DATA FOR THIS TASK below:
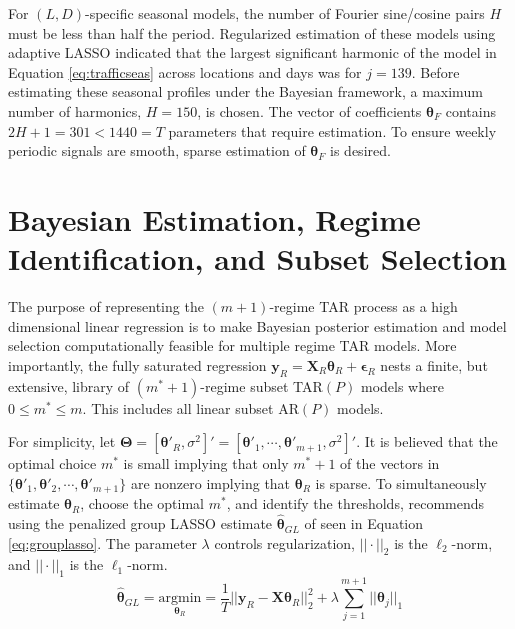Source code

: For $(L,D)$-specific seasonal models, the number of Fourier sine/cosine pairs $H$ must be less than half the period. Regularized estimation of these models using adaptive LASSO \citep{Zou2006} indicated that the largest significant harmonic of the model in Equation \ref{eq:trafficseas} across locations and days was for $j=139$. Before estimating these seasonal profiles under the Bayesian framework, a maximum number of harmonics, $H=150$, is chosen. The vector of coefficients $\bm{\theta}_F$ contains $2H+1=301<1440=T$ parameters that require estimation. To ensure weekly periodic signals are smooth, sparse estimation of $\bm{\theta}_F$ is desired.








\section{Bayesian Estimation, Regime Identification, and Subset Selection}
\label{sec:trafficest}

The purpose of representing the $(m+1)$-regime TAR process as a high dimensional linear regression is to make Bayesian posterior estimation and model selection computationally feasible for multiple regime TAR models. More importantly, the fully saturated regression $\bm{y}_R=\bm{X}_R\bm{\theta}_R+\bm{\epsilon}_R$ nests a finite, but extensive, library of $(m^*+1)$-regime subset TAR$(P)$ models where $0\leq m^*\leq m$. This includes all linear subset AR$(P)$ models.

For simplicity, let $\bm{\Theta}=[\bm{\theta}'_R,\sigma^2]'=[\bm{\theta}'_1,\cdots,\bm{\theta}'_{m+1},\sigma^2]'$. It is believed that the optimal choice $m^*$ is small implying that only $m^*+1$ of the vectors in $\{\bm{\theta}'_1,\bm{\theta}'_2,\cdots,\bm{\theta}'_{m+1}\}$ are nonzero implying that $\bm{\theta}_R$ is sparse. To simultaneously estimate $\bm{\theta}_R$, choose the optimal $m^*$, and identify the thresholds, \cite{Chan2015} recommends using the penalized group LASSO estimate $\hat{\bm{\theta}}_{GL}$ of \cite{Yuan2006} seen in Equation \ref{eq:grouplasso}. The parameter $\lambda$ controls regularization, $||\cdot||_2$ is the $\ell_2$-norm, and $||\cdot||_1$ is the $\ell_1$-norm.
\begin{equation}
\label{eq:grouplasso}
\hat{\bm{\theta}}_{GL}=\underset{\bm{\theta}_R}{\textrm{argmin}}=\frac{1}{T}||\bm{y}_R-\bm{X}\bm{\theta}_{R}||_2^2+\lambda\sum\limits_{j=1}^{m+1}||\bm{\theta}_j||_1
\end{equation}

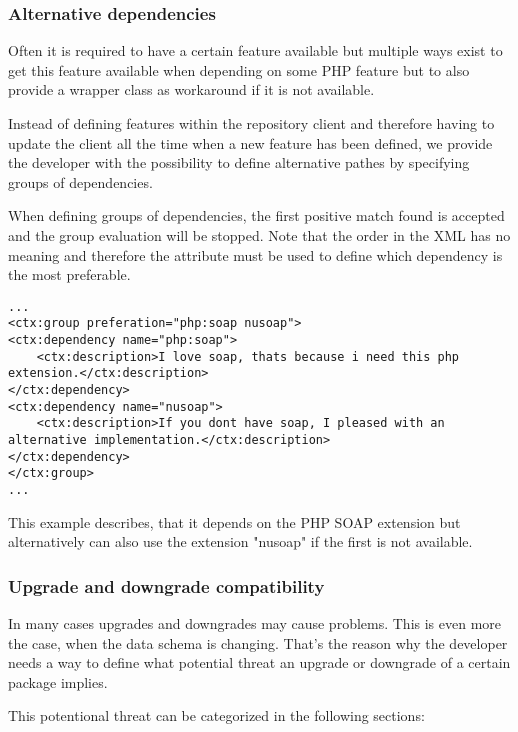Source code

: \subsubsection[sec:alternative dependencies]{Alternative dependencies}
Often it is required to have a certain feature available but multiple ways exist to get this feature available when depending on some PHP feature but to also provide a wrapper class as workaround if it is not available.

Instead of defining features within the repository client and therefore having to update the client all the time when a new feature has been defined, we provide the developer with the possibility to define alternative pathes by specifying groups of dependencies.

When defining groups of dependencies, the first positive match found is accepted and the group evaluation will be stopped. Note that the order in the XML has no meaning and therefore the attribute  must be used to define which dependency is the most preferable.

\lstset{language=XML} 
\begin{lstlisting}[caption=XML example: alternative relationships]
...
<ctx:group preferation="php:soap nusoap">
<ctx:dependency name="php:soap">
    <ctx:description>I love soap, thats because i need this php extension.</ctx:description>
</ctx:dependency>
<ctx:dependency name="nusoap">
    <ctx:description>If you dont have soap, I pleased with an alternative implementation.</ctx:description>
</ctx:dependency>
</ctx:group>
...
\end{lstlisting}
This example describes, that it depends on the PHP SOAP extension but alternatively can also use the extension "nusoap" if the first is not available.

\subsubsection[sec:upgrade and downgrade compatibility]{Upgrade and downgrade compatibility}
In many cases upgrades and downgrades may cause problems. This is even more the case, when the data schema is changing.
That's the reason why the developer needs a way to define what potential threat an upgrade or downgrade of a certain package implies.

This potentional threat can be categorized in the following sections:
End of DATA FOR THIS TASK.
Copy out every line of the data that includes the word "nusoap".

<ctx:group preferation="php:soap nusoap">
<ctx:dependency name="nusoap">
This example describes, that it depends on the PHP SOAP extension but alternatively can also use the extension "nusoap" if the first is not available.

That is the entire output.